- Country: India
- State: Tamil Nadu
- District: Karur

Languages
- • Official: Tamil
- Time zone: UTC+5:30 (IST)
- PIN: 639113
- Telephone code: 91-(0)4324
- Vehicle registration: TN 47

= Thirukkattuthurai =

Thirukkattuthurai is a small village located in Karur District in Tamil Nadu, India. It is the first of the three wards of the Thirukkattuthurai village panchayat, and is located on the bank of the Kaveri. It is about 4.5 km from TNPL Pugalur.

==Demographics==
According to latest 2011 Indian census, Thirukkattuthurai has a population of 3011; consisting of 944 families of which the male population is 1458 and the female 1553. The sex ratio is 1065 comparable to the state ratio of 996. 7.21 percent of the population under six years of age. The literacy rate is 74.84 percent compared to the state average of 80.09 percent.
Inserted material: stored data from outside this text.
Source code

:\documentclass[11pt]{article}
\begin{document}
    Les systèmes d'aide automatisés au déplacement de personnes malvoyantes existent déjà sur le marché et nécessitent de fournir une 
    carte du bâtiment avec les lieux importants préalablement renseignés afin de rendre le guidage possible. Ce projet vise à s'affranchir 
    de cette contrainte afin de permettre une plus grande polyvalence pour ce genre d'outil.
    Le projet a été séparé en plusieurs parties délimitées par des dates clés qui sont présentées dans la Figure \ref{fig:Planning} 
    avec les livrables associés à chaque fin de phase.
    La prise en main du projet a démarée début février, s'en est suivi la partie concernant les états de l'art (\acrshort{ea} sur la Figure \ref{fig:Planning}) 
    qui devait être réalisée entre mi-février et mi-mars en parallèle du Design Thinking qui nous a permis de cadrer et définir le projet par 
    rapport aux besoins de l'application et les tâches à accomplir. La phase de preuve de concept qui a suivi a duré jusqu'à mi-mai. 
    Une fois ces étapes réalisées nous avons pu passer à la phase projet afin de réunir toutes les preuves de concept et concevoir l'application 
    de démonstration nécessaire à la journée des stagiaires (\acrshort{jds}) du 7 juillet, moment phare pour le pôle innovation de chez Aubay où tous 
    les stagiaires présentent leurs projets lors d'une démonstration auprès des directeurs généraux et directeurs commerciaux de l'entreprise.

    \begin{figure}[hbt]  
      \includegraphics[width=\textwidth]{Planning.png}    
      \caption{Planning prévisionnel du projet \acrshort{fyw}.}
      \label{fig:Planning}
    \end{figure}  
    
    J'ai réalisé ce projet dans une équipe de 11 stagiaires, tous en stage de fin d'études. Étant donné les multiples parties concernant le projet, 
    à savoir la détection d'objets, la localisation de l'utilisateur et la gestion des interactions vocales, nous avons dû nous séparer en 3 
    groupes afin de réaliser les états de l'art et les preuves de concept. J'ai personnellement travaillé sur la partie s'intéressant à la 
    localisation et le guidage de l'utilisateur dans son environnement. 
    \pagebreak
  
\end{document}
Literacy stands at 85.82 percent for men and 64.72 percent for women. 12.85 percent of the total population is composed of Schedule Castes.

==Governance==
The area is governed by the directorate of the village panchayat, which has a president, vice president, one councilor (per ward) and nine members (for three wards), who are all elected representatives of the village. Elections are conducted once in every five years.